# [Problem requirements]
Locate the line that contains "De nuestra plantilla" in the entries below, then repeat it and every following line through the line that contains "Creamos una funcion especial", exactly, and no others.
########
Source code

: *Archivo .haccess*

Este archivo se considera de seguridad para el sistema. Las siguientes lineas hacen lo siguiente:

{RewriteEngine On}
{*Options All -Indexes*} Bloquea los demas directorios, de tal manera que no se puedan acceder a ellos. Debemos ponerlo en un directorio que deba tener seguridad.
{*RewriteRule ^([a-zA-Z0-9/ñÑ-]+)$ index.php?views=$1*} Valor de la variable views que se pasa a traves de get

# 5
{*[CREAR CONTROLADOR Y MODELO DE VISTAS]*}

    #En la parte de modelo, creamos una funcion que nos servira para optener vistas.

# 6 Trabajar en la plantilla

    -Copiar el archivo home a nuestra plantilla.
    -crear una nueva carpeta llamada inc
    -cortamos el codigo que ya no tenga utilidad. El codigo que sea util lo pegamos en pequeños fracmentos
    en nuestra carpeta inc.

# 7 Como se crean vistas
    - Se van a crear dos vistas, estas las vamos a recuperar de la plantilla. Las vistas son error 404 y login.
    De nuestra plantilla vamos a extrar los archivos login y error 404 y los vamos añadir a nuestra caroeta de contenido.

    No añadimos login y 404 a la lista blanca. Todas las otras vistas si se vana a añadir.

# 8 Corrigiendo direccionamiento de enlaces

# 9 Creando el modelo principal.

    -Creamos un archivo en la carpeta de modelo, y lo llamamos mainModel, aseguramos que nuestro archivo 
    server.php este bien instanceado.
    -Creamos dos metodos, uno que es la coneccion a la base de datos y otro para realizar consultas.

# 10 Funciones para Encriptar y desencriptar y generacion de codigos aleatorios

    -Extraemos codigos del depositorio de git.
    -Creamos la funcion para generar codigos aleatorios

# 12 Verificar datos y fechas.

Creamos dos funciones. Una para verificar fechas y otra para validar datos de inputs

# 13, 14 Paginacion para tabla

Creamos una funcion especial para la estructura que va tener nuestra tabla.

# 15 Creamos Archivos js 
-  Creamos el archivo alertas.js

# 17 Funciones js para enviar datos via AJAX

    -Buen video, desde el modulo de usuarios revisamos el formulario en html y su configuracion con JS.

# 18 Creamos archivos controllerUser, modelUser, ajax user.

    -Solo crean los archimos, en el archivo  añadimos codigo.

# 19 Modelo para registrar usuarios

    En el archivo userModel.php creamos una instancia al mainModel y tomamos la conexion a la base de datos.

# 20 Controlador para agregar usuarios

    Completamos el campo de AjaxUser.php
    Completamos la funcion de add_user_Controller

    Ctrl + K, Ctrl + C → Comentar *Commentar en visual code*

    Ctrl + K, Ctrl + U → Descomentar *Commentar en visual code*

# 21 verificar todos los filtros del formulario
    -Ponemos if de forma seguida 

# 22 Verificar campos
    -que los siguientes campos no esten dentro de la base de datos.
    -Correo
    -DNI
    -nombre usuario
########
# [Answer to the problem]
    De nuestra plantilla vamos a extrar los archivos login y error 404 y los vamos añadir a nuestra caroeta de contenido.

    No añadimos login y 404 a la lista blanca. Todas las otras vistas si se vana a añadir.

# 8 Corrigiendo direccionamiento de enlaces

# 9 Creando el modelo principal.

    -Creamos un archivo en la carpeta de modelo, y lo llamamos mainModel, aseguramos que nuestro archivo 
    server.php este bien instanceado.
    -Creamos dos metodos, uno que es la coneccion a la base de datos y otro para realizar consultas.

# 10 Funciones para Encriptar y desencriptar y generacion de codigos aleatorios

    -Extraemos codigos del depositorio de git.
    -Creamos la funcion para generar codigos aleatorios

# 12 Verificar datos y fechas.

Creamos dos funciones. Una para verificar fechas y otra para validar datos de inputs

# 13, 14 Paginacion para tabla

Creamos una funcion especial para la estructura que va tener nuestra tabla.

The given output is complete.